REQUIRED ACTION —
Search the data for the string "that" and copy each line where it turns up.

Saved entries —
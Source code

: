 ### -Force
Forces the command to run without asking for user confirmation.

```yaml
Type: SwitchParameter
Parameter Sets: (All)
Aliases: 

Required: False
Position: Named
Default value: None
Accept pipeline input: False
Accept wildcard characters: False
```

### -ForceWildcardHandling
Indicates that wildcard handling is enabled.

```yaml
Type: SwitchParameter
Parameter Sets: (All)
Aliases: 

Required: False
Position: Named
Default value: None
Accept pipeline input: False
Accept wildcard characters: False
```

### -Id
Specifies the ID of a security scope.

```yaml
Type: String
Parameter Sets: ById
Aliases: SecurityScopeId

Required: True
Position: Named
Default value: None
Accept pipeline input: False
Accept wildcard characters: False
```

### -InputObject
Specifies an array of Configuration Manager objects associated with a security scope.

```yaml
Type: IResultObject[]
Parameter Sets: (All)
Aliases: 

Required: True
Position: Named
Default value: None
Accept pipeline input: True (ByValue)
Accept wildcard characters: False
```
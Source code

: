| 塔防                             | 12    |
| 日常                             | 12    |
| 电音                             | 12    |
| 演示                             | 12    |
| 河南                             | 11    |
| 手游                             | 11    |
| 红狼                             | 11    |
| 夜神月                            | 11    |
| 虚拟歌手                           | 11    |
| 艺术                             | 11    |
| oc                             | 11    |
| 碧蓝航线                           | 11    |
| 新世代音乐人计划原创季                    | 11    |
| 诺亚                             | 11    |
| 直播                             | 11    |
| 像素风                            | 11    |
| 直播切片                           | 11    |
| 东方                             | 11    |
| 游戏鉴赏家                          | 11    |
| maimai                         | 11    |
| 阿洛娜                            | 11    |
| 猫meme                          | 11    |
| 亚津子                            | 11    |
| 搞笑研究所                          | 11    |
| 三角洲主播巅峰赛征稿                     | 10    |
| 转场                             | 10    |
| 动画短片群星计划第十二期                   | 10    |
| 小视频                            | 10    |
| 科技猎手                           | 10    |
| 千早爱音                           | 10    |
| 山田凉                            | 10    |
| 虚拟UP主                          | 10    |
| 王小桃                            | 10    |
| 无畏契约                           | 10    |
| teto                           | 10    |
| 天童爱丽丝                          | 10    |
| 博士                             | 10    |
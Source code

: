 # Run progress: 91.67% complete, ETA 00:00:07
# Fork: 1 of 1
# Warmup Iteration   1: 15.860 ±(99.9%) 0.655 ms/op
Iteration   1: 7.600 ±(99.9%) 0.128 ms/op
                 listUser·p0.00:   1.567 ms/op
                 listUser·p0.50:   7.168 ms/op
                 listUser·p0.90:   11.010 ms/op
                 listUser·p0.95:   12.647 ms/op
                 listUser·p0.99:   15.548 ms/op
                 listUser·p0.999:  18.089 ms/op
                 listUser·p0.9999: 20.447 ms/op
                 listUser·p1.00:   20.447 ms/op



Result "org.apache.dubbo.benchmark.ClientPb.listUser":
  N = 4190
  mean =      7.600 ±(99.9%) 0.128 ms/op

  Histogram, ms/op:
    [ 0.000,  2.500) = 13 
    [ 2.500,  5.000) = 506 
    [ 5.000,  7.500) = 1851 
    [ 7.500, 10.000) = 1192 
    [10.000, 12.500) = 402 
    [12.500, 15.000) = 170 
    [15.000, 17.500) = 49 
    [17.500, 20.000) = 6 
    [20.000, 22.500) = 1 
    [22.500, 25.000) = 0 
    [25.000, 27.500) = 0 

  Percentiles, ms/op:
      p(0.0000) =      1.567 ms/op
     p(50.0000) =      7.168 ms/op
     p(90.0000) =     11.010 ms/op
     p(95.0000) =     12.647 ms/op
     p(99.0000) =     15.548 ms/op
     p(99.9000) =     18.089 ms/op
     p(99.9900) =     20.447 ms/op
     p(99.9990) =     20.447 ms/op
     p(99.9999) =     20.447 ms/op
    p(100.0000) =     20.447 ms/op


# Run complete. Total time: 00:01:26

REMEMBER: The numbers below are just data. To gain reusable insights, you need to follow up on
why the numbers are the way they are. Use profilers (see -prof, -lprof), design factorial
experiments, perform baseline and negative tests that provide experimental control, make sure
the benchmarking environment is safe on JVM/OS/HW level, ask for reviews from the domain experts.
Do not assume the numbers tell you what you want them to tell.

ANSWER —
Indicates that wildcard handling is enabled.
experiments, perform baseline and negative tests that provide experimental control, make sure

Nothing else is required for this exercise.